→ **What is needed**: Out of the records below, copy all lines in which the word "initial" occurs.

── The records

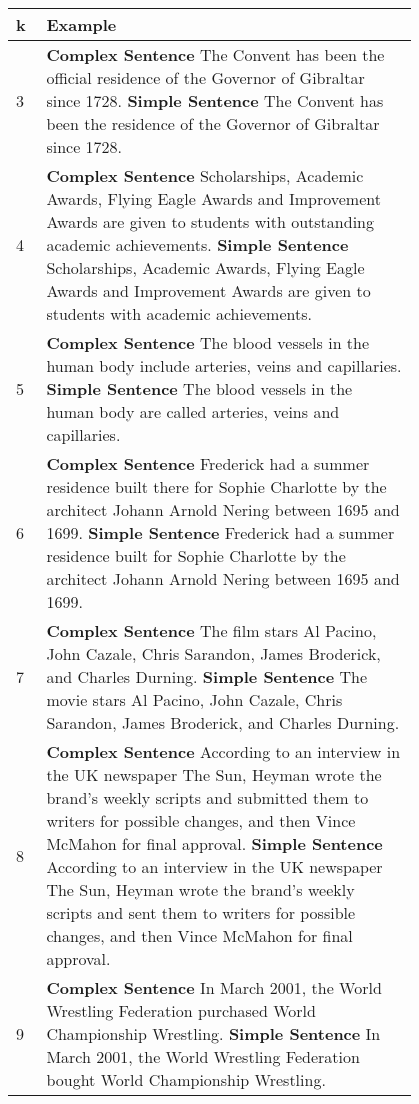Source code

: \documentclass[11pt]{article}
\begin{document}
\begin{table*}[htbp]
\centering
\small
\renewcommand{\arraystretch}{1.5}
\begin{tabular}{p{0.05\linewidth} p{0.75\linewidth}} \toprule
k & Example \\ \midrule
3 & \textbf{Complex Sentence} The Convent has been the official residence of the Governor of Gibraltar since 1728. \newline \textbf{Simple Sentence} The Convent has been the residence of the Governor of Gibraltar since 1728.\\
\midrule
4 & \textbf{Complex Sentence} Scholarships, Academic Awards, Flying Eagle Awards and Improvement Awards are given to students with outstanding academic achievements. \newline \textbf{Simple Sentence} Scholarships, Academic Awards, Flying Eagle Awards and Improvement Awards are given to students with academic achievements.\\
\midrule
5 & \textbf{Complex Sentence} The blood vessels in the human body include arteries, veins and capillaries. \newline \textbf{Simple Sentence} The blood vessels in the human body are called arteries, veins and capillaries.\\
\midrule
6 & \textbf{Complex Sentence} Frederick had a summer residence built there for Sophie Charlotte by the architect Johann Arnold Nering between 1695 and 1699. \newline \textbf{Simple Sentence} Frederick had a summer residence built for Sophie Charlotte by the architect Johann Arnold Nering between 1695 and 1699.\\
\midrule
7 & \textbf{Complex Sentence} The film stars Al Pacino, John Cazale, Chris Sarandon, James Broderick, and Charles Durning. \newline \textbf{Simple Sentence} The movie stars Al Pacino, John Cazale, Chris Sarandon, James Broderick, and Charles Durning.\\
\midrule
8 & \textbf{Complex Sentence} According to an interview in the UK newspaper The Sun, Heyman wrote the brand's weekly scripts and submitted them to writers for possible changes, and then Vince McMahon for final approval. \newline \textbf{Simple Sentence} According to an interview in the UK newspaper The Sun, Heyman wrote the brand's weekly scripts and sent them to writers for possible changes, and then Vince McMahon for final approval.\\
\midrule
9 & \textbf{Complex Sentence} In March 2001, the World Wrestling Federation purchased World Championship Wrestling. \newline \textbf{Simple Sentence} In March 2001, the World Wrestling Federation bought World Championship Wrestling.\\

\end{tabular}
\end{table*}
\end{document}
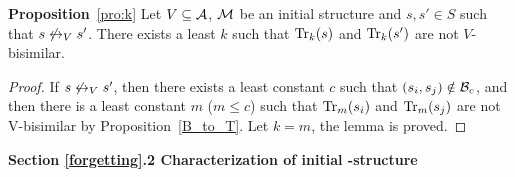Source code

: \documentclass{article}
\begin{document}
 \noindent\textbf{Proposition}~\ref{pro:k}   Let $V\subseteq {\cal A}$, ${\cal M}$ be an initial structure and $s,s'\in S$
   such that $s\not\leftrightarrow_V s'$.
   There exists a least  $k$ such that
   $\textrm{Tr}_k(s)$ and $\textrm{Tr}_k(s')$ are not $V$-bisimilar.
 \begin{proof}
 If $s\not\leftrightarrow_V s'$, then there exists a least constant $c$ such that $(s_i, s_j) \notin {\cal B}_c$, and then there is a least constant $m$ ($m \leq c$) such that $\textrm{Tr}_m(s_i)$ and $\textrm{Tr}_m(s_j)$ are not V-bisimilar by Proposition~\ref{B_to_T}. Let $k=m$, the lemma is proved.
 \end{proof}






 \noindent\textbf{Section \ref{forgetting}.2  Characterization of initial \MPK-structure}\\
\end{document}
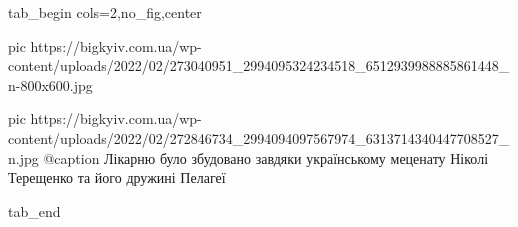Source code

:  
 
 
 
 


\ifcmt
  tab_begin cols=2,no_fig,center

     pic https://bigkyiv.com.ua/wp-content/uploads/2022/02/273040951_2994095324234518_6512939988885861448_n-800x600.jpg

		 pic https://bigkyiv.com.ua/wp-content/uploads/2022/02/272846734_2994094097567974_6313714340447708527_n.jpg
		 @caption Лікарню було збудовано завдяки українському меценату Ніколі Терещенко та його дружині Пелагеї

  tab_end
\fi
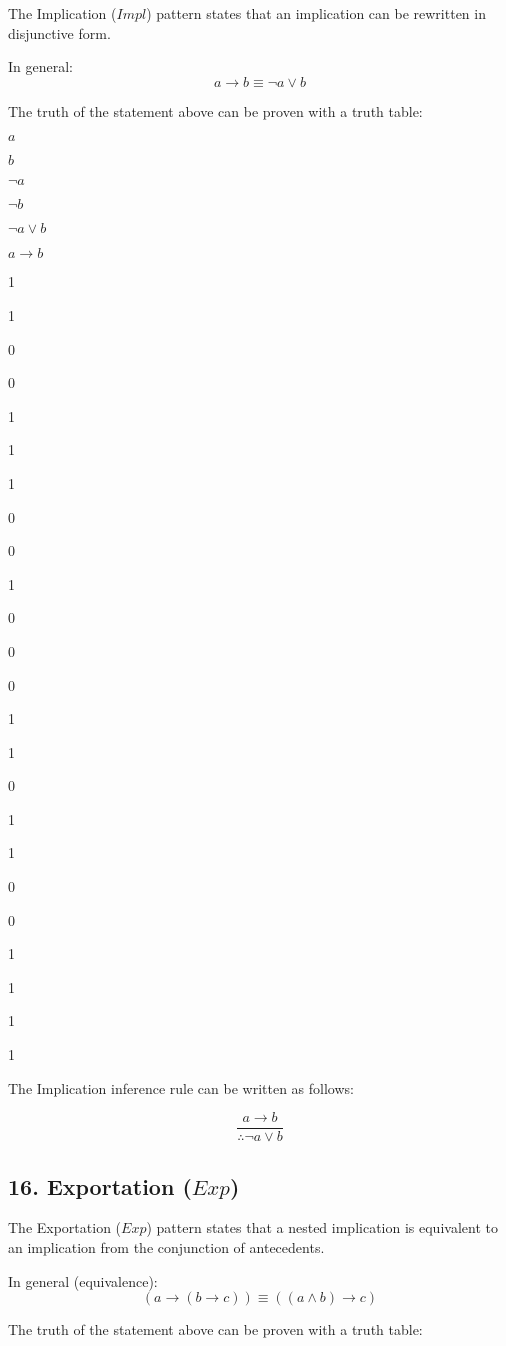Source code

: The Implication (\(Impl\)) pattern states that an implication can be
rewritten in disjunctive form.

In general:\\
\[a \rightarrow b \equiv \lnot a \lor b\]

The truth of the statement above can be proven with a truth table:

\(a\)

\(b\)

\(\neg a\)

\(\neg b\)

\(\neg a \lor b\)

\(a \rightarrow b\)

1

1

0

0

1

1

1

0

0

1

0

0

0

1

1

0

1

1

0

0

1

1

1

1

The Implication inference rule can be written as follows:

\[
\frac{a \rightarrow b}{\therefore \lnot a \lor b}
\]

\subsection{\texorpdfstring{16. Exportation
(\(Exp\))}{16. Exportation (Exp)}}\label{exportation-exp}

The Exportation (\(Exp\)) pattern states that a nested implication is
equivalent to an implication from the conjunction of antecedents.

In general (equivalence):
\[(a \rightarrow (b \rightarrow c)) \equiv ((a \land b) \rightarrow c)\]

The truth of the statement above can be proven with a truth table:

────

→ **Exercise result**:
 \noindent\textbf{Proposition}~\ref{pro:k}   Let $V\subseteq {\cal A}$, ${\cal M}$ be an initial structure and $s,s'\in S$
 \noindent\textbf{Section \ref{forgetting}.2  Characterization of initial \MPK-structure}\\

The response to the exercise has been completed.